[Assigned task]: Pictures should be left out when the listing below is repeated word for word.

- Opening Delimiter -

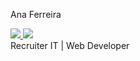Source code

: Ana Ferreira 

<div>
    <a href="mailto:anaferreira.itrecruiter@gmail.com" target="_blank">
        <img src="https://img.shields.io/badge/Gmail-FF69B4?style=for-the-badge&logo=gmail&logoColor=white">
    </a>
    <a href="https://www.linkedin.com/in/anaferreirabezerra" target="_blank">
        <img src="https://img.shields.io/badge/-LinkedIn-FF69B4?style=for-the-badge&logo=linkedin&logoColor=white">
    </a>   
</div>
Recruiter IT | Web Developer

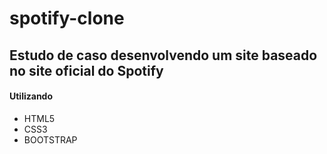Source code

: # spotify-clone
<html>
 <body>
  <h2>Estudo de caso desenvolvendo um site baseado no site oficial do Spotify</h1>
  <h4>Utilizando</h3>
   <ul>
      <li>HTML5</li>
      <li>CSS3</li>
      <li>BOOTSTRAP</li>
    </ul> 
 </body>   
</html>
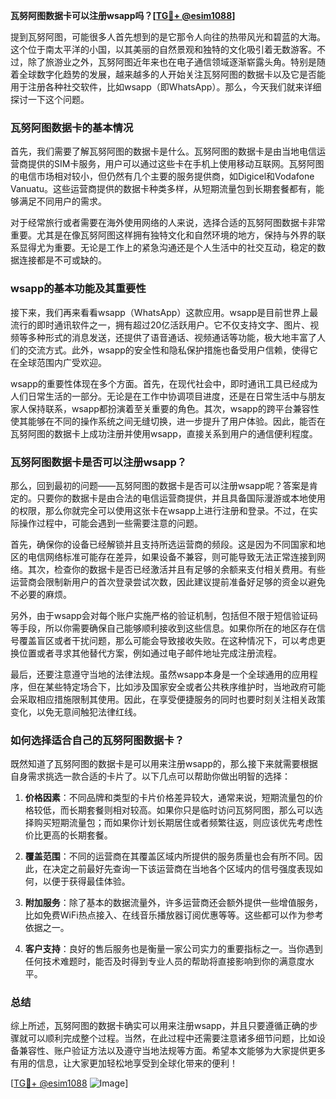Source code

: **瓦努阿图数据卡可以注册wsapp吗？[[TG💪+ @esim1088](https://t.me/s/esim1088)]**

提到瓦努阿图，可能很多人首先想到的是它那令人向往的热带风光和碧蓝的大海。这个位于南太平洋的小国，以其美丽的自然景观和独特的文化吸引着无数游客。不过，除了旅游业之外，瓦努阿图近年来也在电子通信领域逐渐崭露头角。特别是随着全球数字化趋势的发展，越来越多的人开始关注瓦努阿图的数据卡以及它是否能用于注册各种社交软件，比如wsapp（即WhatsApp）。那么，今天我们就来详细探讨一下这个问题。

### 瓦努阿图数据卡的基本情况

首先，我们需要了解瓦努阿图的数据卡是什么。瓦努阿图的数据卡是由当地电信运营商提供的SIM卡服务，用户可以通过这些卡在手机上使用移动互联网。瓦努阿图的电信市场相对较小，但仍然有几个主要的服务提供商，如Digicel和Vodafone Vanuatu。这些运营商提供的数据卡种类多样，从短期流量包到长期套餐都有，能够满足不同用户的需求。

对于经常旅行或者需要在海外使用网络的人来说，选择合适的瓦努阿图数据卡非常重要。尤其是在像瓦努阿图这样拥有独特文化和自然环境的地方，保持与外界的联系显得尤为重要。无论是工作上的紧急沟通还是个人生活中的社交互动，稳定的数据连接都是不可或缺的。

### wsapp的基本功能及其重要性

接下来，我们再来看看wsapp（WhatsApp）这款应用。wsapp是目前世界上最流行的即时通讯软件之一，拥有超过20亿活跃用户。它不仅支持文字、图片、视频等多种形式的消息发送，还提供了语音通话、视频通话等功能，极大地丰富了人们的交流方式。此外，wsapp的安全性和隐私保护措施也备受用户信赖，使得它在全球范围内广受欢迎。

wsapp的重要性体现在多个方面。首先，在现代社会中，即时通讯工具已经成为人们日常生活的一部分。无论是在工作中协调项目进度，还是在日常生活中与朋友家人保持联系，wsapp都扮演着至关重要的角色。其次，wsapp的跨平台兼容性使其能够在不同的操作系统之间无缝切换，进一步提升了用户体验。因此，能否在瓦努阿图的数据卡上成功注册并使用wsapp，直接关系到用户的通信便利程度。

### 瓦努阿图数据卡是否可以注册wsapp？

那么，回到最初的问题——瓦努阿图的数据卡是否可以注册wsapp呢？答案是肯定的。只要你的数据卡是由合法的电信运营商提供，并且具备国际漫游或本地使用的权限，那么你就完全可以使用这张卡在wsapp上进行注册和登录。不过，在实际操作过程中，可能会遇到一些需要注意的问题。

首先，确保你的设备已经解锁并且支持所选运营商的频段。这是因为不同国家和地区的电信网络标准可能存在差异，如果设备不兼容，则可能导致无法正常连接到网络。其次，检查你的数据卡是否已经激活并且有足够的余额来支付相关费用。有些运营商会限制新用户的首次登录尝试次数，因此建议提前准备好足够的资金以避免不必要的麻烦。

另外，由于wsapp会对每个账户实施严格的验证机制，包括但不限于短信验证码等手段，所以你需要确保自己能够顺利接收到这些信息。如果你所在的地区存在信号覆盖盲区或者干扰问题，那么可能会导致接收失败。在这种情况下，可以考虑更换位置或者寻求其他替代方案，例如通过电子邮件地址完成注册流程。

最后，还要注意遵守当地的法律法规。虽然wsapp本身是一个全球通用的应用程序，但在某些特定场合下，比如涉及国家安全或者公共秩序维护时，当地政府可能会采取相应措施限制其使用。因此，在享受便捷服务的同时也要时刻关注相关政策变化，以免无意间触犯法律红线。

### 如何选择适合自己的瓦努阿图数据卡？

既然知道了瓦努阿图的数据卡是可以用来注册wsapp的，那么接下来就需要根据自身需求挑选一款合适的卡片了。以下几点可以帮助你做出明智的选择：

1. **价格因素**：不同品牌和类型的卡片价格差异较大，通常来说，短期流量包的价格较低，而长期套餐则相对较高。如果你只是临时访问瓦努阿图，那么可以选择购买短期流量包；而如果你计划长期居住或者频繁往返，则应该优先考虑性价比更高的长期套餐。
   
2. **覆盖范围**：不同的运营商在其覆盖区域内所提供的服务质量也会有所不同。因此，在决定之前最好先查询一下该运营商在当地各个区域内的信号强度表现如何，以便于获得最佳体验。

3. **附加服务**：除了基本的数据流量外，许多运营商还会额外提供一些增值服务，比如免费WiFi热点接入、在线音乐播放器订阅优惠等等。这些都可以作为参考依据之一。

4. **客户支持**：良好的售后服务也是衡量一家公司实力的重要指标之一。当你遇到任何技术难题时，能否及时得到专业人员的帮助将直接影响到你的满意度水平。

### 总结

综上所述，瓦努阿图的数据卡确实可以用来注册wsapp，并且只要遵循正确的步骤就可以顺利完成整个过程。当然，在此过程中还需要注意诸多细节问题，比如设备兼容性、账户验证方法以及遵守当地法规等方面。希望本文能够为大家提供更多有用的信息，让大家更加轻松地享受到全球化带来的便利！

[[TG💪+ @esim1088](https://t.me/s/esim1088) ![Image](https://i.postimg.cc/4NQfJmqS/Snipaste-2025-05-13-00-14-12.png)]
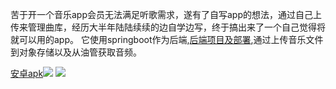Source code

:苦于开一个音乐app会员无法满足听歌需求，遂有了自写app的想法，通过自己上传来管理曲库，经历大半年陆陆续续的边自学边写，终于搞出来了一个自己觉得将就可以用的app。
它使用springboot作为后端,[后端项目及部署](https://github.com/zyk-miao/open_flutter_music_back.git),通过上传音乐文件到对象存储以及从油管获取音频。


[安卓apk](https://github.com/zyk-miao/open_flutter_music/releases)![](https://github.com/zyk-miao/open_flutter_music/blob/master/BF30FCB9E71F9B31EF57269C30C9C961.jpg)
![](https://github.com/zyk-miao/open_flutter_music/blob/master/758654B0A5971ECD5C7A1FCE6A3B4C7D.jpg)
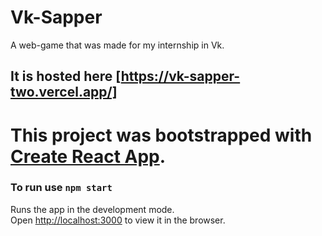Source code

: # Vk-Sapper
A web-game that was made for my internship in Vk.

## It is hosted here [https://vk-sapper-two.vercel.app/]

# This project was bootstrapped with [Create React App](https://github.com/facebook/create-react-app).

### To run use `npm start`

Runs the app in the development mode.\
Open [http://localhost:3000](http://localhost:3000) to view it in the browser.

- Closing Delimiter -

[Output below]:
Source code

: Ana Ferreira 

<div>
    <a href="mailto:anaferreira.itrecruiter@gmail.com" target="_blank">
        <img src="https://img.shields.io/badge/Gmail-FF69B4?style=for-the-badge&logo=gmail&logoColor=white">
    </a>
    <a href="https://www.linkedin.com/in/anaferreirabezerra" target="_blank">
        <img src="https://img.shields.io/badge/-LinkedIn-FF69B4?style=for-the-badge&logo=linkedin&logoColor=white">
    </a>   
</div>
Recruiter IT | Web Developer

Source code

: # spotify-clone
<html>
 <body>
  <h2>Estudo de caso desenvolvendo um site baseado no site oficial do Spotify</h1>
  <h4>Utilizando</h3>
   <ul>
      <li>HTML5</li>
      <li>CSS3</li>
      <li>BOOTSTRAP</li>
    </ul> 
 </body>   
</html>
Source code

: **瓦努阿图数据卡可以注册wsapp吗？[[TG💪+ @esim1088](https://t.me/s/esim1088)]**

提到瓦努阿图，可能很多人首先想到的是它那令人向往的热带风光和碧蓝的大海。这个位于南太平洋的小国，以其美丽的自然景观和独特的文化吸引着无数游客。不过，除了旅游业之外，瓦努阿图近年来也在电子通信领域逐渐崭露头角。特别是随着全球数字化趋势的发展，越来越多的人开始关注瓦努阿图的数据卡以及它是否能用于注册各种社交软件，比如wsapp（即WhatsApp）。那么，今天我们就来详细探讨一下这个问题。

### 瓦努阿图数据卡的基本情况

首先，我们需要了解瓦努阿图的数据卡是什么。瓦努阿图的数据卡是由当地电信运营商提供的SIM卡服务，用户可以通过这些卡在手机上使用移动互联网。瓦努阿图的电信市场相对较小，但仍然有几个主要的服务提供商，如Digicel和Vodafone Vanuatu。这些运营商提供的数据卡种类多样，从短期流量包到长期套餐都有，能够满足不同用户的需求。

对于经常旅行或者需要在海外使用网络的人来说，选择合适的瓦努阿图数据卡非常重要。尤其是在像瓦努阿图这样拥有独特文化和自然环境的地方，保持与外界的联系显得尤为重要。无论是工作上的紧急沟通还是个人生活中的社交互动，稳定的数据连接都是不可或缺的。

### wsapp的基本功能及其重要性

接下来，我们再来看看wsapp（WhatsApp）这款应用。wsapp是目前世界上最流行的即时通讯软件之一，拥有超过20亿活跃用户。它不仅支持文字、图片、视频等多种形式的消息发送，还提供了语音通话、视频通话等功能，极大地丰富了人们的交流方式。此外，wsapp的安全性和隐私保护措施也备受用户信赖，使得它在全球范围内广受欢迎。

wsapp的重要性体现在多个方面。首先，在现代社会中，即时通讯工具已经成为人们日常生活的一部分。无论是在工作中协调项目进度，还是在日常生活中与朋友家人保持联系，wsapp都扮演着至关重要的角色。其次，wsapp的跨平台兼容性使其能够在不同的操作系统之间无缝切换，进一步提升了用户体验。因此，能否在瓦努阿图的数据卡上成功注册并使用wsapp，直接关系到用户的通信便利程度。

### 瓦努阿图数据卡是否可以注册wsapp？

那么，回到最初的问题——瓦努阿图的数据卡是否可以注册wsapp呢？答案是肯定的。只要你的数据卡是由合法的电信运营商提供，并且具备国际漫游或本地使用的权限，那么你就完全可以使用这张卡在wsapp上进行注册和登录。不过，在实际操作过程中，可能会遇到一些需要注意的问题。

首先，确保你的设备已经解锁并且支持所选运营商的频段。这是因为不同国家和地区的电信网络标准可能存在差异，如果设备不兼容，则可能导致无法正常连接到网络。其次，检查你的数据卡是否已经激活并且有足够的余额来支付相关费用。有些运营商会限制新用户的首次登录尝试次数，因此建议提前准备好足够的资金以避免不必要的麻烦。

另外，由于wsapp会对每个账户实施严格的验证机制，包括但不限于短信验证码等手段，所以你需要确保自己能够顺利接收到这些信息。如果你所在的地区存在信号覆盖盲区或者干扰问题，那么可能会导致接收失败。在这种情况下，可以考虑更换位置或者寻求其他替代方案，例如通过电子邮件地址完成注册流程。

最后，还要注意遵守当地的法律法规。虽然wsapp本身是一个全球通用的应用程序，但在某些特定场合下，比如涉及国家安全或者公共秩序维护时，当地政府可能会采取相应措施限制其使用。因此，在享受便捷服务的同时也要时刻关注相关政策变化，以免无意间触犯法律红线。

### 如何选择适合自己的瓦努阿图数据卡？

既然知道了瓦努阿图的数据卡是可以用来注册wsapp的，那么接下来就需要根据自身需求挑选一款合适的卡片了。以下几点可以帮助你做出明智的选择：

1. **价格因素**：不同品牌和类型的卡片价格差异较大，通常来说，短期流量包的价格较低，而长期套餐则相对较高。如果你只是临时访问瓦努阿图，那么可以选择购买短期流量包；而如果你计划长期居住或者频繁往返，则应该优先考虑性价比更高的长期套餐。
   
2. **覆盖范围**：不同的运营商在其覆盖区域内所提供的服务质量也会有所不同。因此，在决定之前最好先查询一下该运营商在当地各个区域内的信号强度表现如何，以便于获得最佳体验。

3. **附加服务**：除了基本的数据流量外，许多运营商还会额外提供一些增值服务，比如免费WiFi热点接入、在线音乐播放器订阅优惠等等。这些都可以作为参考依据之一。

4. **客户支持**：良好的售后服务也是衡量一家公司实力的重要指标之一。当你遇到任何技术难题时，能否及时得到专业人员的帮助将直接影响到你的满意度水平。

### 总结

综上所述，瓦努阿图的数据卡确实可以用来注册wsapp，并且只要遵循正确的步骤就可以顺利完成整个过程。当然，在此过程中还需要注意诸多细节问题，比如设备兼容性、账户验证方法以及遵守当地法规等方面。希望本文能够为大家提供更多有用的信息，让大家更加轻松地享受到全球化带来的便利！

[[TG💪+ @esim1088](https://t.me/s/esim1088) ![Image](https://i.postimg.cc/4NQfJmqS/Snipaste-2025-05-13-00-14-12.png)]
Source code

:苦于开一个音乐app会员无法满足听歌需求，遂有了自写app的想法，通过自己上传来管理曲库，经历大半年陆陆续续的边自学边写，终于搞出来了一个自己觉得将就可以用的app。
它使用springboot作为后端,[后端项目及部署](https://github.com/zyk-miao/open_flutter_music_back.git),通过上传音乐文件到对象存储以及从油管获取音频。


[安卓apk](https://github.com/zyk-miao/open_flutter_music/releases)![](https://github.com/zyk-miao/open_flutter_music/blob/master/BF30FCB9E71F9B31EF57269C30C9C961.jpg)
![](https://github.com/zyk-miao/open_flutter_music/blob/master/758654B0A5971ECD5C7A1FCE6A3B4C7D.jpg)
Source code

: # Vk-Sapper
A web-game that was made for my internship in Vk.

## It is hosted here [https://vk-sapper-two.vercel.app/]

# This project was bootstrapped with [Create React App](https://github.com/facebook/create-react-app).

### To run use `npm start`

Runs the app in the development mode.\
Open [http://localhost:3000](http://localhost:3000) to view it in the browser.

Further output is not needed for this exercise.